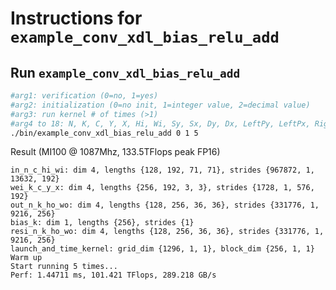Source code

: # Instructions for ```example_conv_xdl_bias_relu_add```


## Run ```example_conv_xdl_bias_relu_add```
```bash
#arg1: verification (0=no, 1=yes)
#arg2: initialization (0=no init, 1=integer value, 2=decimal value)
#arg3: run kernel # of times (>1)
#arg4 to 18: N, K, C, Y, X, Hi, Wi, Sy, Sx, Dy, Dx, LeftPy, LeftPx, RightPy, RightPx
./bin/example_conv_xdl_bias_relu_add 0 1 5
```

Result (MI100 @ 1087Mhz, 133.5TFlops peak FP16)
```
in_n_c_hi_wi: dim 4, lengths {128, 192, 71, 71}, strides {967872, 1, 13632, 192}
wei_k_c_y_x: dim 4, lengths {256, 192, 3, 3}, strides {1728, 1, 576, 192}
out_n_k_ho_wo: dim 4, lengths {128, 256, 36, 36}, strides {331776, 1, 9216, 256}
bias_k: dim 1, lengths {256}, strides {1}
resi_n_k_ho_wo: dim 4, lengths {128, 256, 36, 36}, strides {331776, 1, 9216, 256}
launch_and_time_kernel: grid_dim {1296, 1, 1}, block_dim {256, 1, 1}
Warm up
Start running 5 times...
Perf: 1.44711 ms, 101.421 TFlops, 289.218 GB/s
```
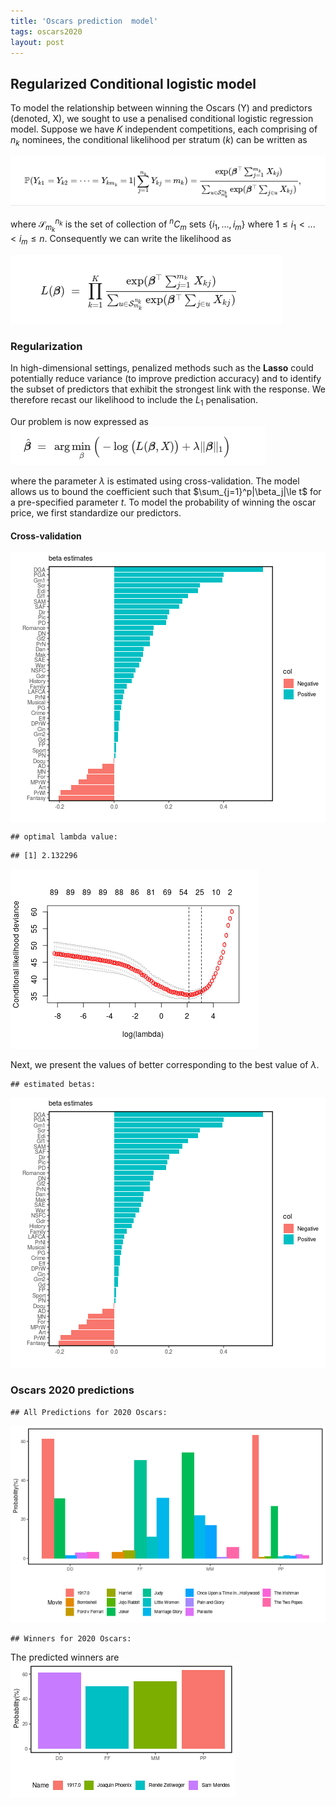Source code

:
 ```yaml
---
title: 'Oscars prediction  model'
tags: oscars2020
layout: post
---
```



## Regularized Conditional logistic model 


To model the relationship between winning the Oscars (Y) and predictors (denoted, X), we sought to use a penalised conditional logistic regression model. Suppose we have $K$ independent competitions, each comprising of $n_k$ nominees, the conditional likelihood per stratum ($k$) can be written as

<img src="/images/oscarfigure/eq1.png" />


where $\mathcal{S} _{m_k}^{n_k}$ is the set of collection of $^nC_m$ sets $\{i_1,...,i_m\}$ where $1\le i_1<...<i_m\le n$. Consequently we can write the likelihood as 

<img src="/images/oscarfigure/eq2.png" />



### Regularization

In high-dimensional settings, penalized methods such as the **Lasso** could potentially reduce variance (to improve prediction accuracy) and to identify the subset of predictors that exhibit the strongest link with the response. We therefore recast our likelihood to include the $L_1$ penalisation.


Our problem is now expressed as
<img src="/images/oscarfigure/eq3.png" />

where the parameter $\lambda$ is estimated using cross-validation. The model allows us to bound the coefficient such that $\sum_{j=1}^p|\beta_j|\le t$ for a pre-specified parameter $t$.  To model the probability of winning the oscar price, we first standardize our predictors.



#### Cross-validation

<img src="figure/unnamed-chunk-5-1.png" title="plot of chunk unnamed-chunk-5" alt="plot of chunk unnamed-chunk-5" style="display: block; margin: auto;" />

```
## optimal lambda value:
```

```
## [1] 2.132296
```

<img src="/images/oscarfigure/unnamed-chunk-4-1.png" />


Next, we present the values of better corresponding to the best value of $\lambda$.


```
## estimated betas:
```

<img src="/images/oscarfigure/unnamed-chunk-5-1.png" />





### Oscars 2020 predictions


```
## All Predictions for 2020 Oscars:
```


<img src="/images/oscarfigure/unnamed-chunk-7-1.png"  />

```
## Winners for 2020 Oscars:
```


The predicted winners are 
<img src="/images/oscarfigure/unnamed-chunk-8-1.png"/>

================================

PROBLEM TO SOLVE: Count the lines in the data where "likelihood" occurs. Report the number only.

TASK RESPONSE: 3